_Problem statement_
Every record listed below should be copied exactly.

_Raw data_
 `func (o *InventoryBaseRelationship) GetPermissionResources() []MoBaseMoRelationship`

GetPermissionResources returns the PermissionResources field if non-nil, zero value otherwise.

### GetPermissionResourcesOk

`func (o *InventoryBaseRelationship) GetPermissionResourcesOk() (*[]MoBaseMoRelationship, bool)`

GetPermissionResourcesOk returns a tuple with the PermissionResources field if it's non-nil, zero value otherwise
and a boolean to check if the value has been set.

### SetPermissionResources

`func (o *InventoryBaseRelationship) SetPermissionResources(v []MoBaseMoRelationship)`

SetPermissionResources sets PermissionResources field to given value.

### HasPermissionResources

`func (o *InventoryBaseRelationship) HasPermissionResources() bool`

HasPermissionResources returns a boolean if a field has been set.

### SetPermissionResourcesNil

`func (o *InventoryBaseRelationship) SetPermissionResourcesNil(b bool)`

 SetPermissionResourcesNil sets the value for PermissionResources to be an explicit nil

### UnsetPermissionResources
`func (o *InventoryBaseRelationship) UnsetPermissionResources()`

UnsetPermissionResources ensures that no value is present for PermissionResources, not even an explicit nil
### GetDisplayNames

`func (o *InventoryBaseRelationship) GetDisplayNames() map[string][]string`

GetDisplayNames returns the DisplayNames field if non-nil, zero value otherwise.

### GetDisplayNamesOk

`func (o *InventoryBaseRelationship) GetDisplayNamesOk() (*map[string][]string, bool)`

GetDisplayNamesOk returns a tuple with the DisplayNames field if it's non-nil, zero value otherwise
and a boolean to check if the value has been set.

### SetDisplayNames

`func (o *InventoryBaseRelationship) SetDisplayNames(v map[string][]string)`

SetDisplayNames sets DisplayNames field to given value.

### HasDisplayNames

_Exercise solution_
 `func (o *InventoryBaseRelationship) GetPermissionResources() []MoBaseMoRelationship`

GetPermissionResources returns the PermissionResources field if non-nil, zero value otherwise.

### GetPermissionResourcesOk

`func (o *InventoryBaseRelationship) GetPermissionResourcesOk() (*[]MoBaseMoRelationship, bool)`

GetPermissionResourcesOk returns a tuple with the PermissionResources field if it's non-nil, zero value otherwise
and a boolean to check if the value has been set.

### SetPermissionResources

`func (o *InventoryBaseRelationship) SetPermissionResources(v []MoBaseMoRelationship)`

SetPermissionResources sets PermissionResources field to given value.

### HasPermissionResources

`func (o *InventoryBaseRelationship) HasPermissionResources() bool`

HasPermissionResources returns a boolean if a field has been set.

### SetPermissionResourcesNil

`func (o *InventoryBaseRelationship) SetPermissionResourcesNil(b bool)`

 SetPermissionResourcesNil sets the value for PermissionResources to be an explicit nil

### UnsetPermissionResources
`func (o *InventoryBaseRelationship) UnsetPermissionResources()`

UnsetPermissionResources ensures that no value is present for PermissionResources, not even an explicit nil
### GetDisplayNames

`func (o *InventoryBaseRelationship) GetDisplayNames() map[string][]string`

GetDisplayNames returns the DisplayNames field if non-nil, zero value otherwise.

### GetDisplayNamesOk

`func (o *InventoryBaseRelationship) GetDisplayNamesOk() (*map[string][]string, bool)`

GetDisplayNamesOk returns a tuple with the DisplayNames field if it's non-nil, zero value otherwise
and a boolean to check if the value has been set.

### SetDisplayNames

`func (o *InventoryBaseRelationship) SetDisplayNames(v map[string][]string)`

SetDisplayNames sets DisplayNames field to given value.

### HasDisplayNames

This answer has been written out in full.